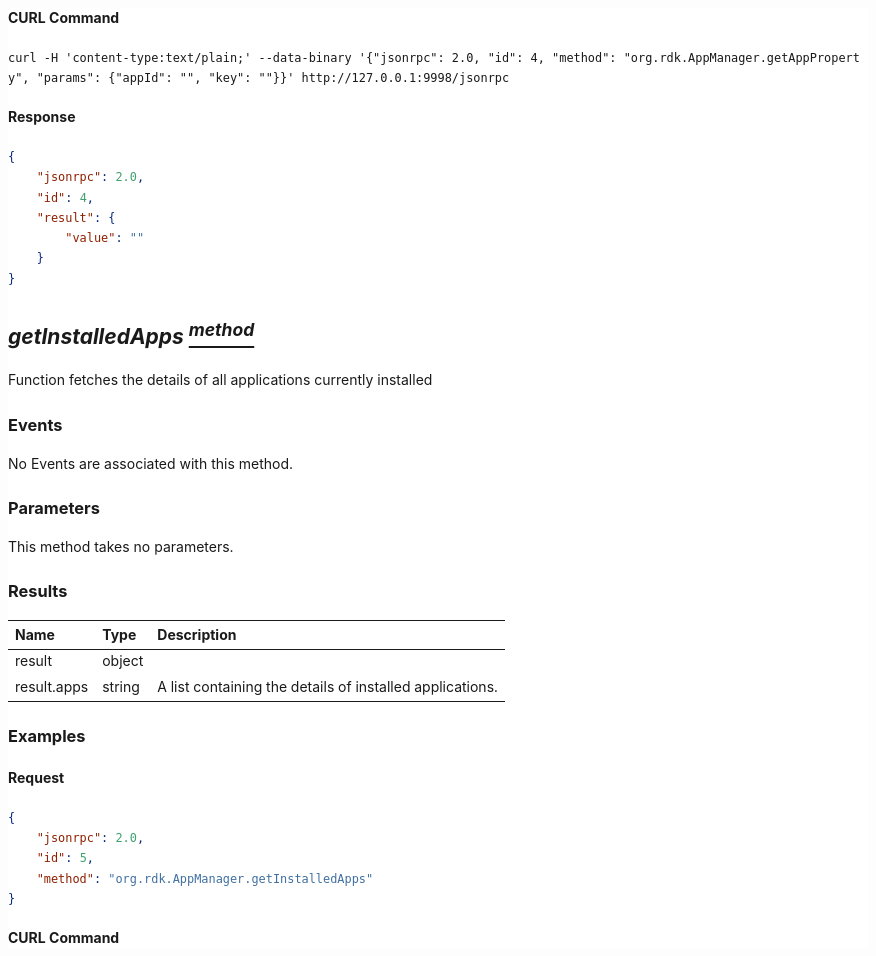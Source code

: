 
#### CURL Command

```curl
curl -H 'content-type:text/plain;' --data-binary '{"jsonrpc": 2.0, "id": 4, "method": "org.rdk.AppManager.getAppProperty", "params": {"appId": "", "key": ""}}' http://127.0.0.1:9998/jsonrpc
```


#### Response

```json
{
    "jsonrpc": 2.0,
    "id": 4,
    "result": {
        "value": ""
    }
}
```

<a id="getInstalledApps"></a>
## *getInstalledApps [<sup>method</sup>](#Methods)*

Function fetches the details of all applications currently installed

### Events
No Events are associated with this method.
### Parameters
This method takes no parameters.
### Results
| Name | Type | Description |
| :-------- | :-------- | :-------- |
| result | object |  |
| result.apps | string | A list containing the details of installed applications. |

### Examples


#### Request

```json
{
    "jsonrpc": 2.0,
    "id": 5,
    "method": "org.rdk.AppManager.getInstalledApps"
}
```


#### CURL Command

==================================================

**Work required:** Across the whole listing, show each line where the word "AppManager" occurs.

**Task solution:**
curl -H 'content-type:text/plain;' --data-binary '{"jsonrpc": 2.0, "id": 4, "method": "org.rdk.AppManager.getAppProperty", "params": {"appId": "", "key": ""}}' http://127.0.0.1:9998/jsonrpc
    "method": "org.rdk.AppManager.getInstalledApps"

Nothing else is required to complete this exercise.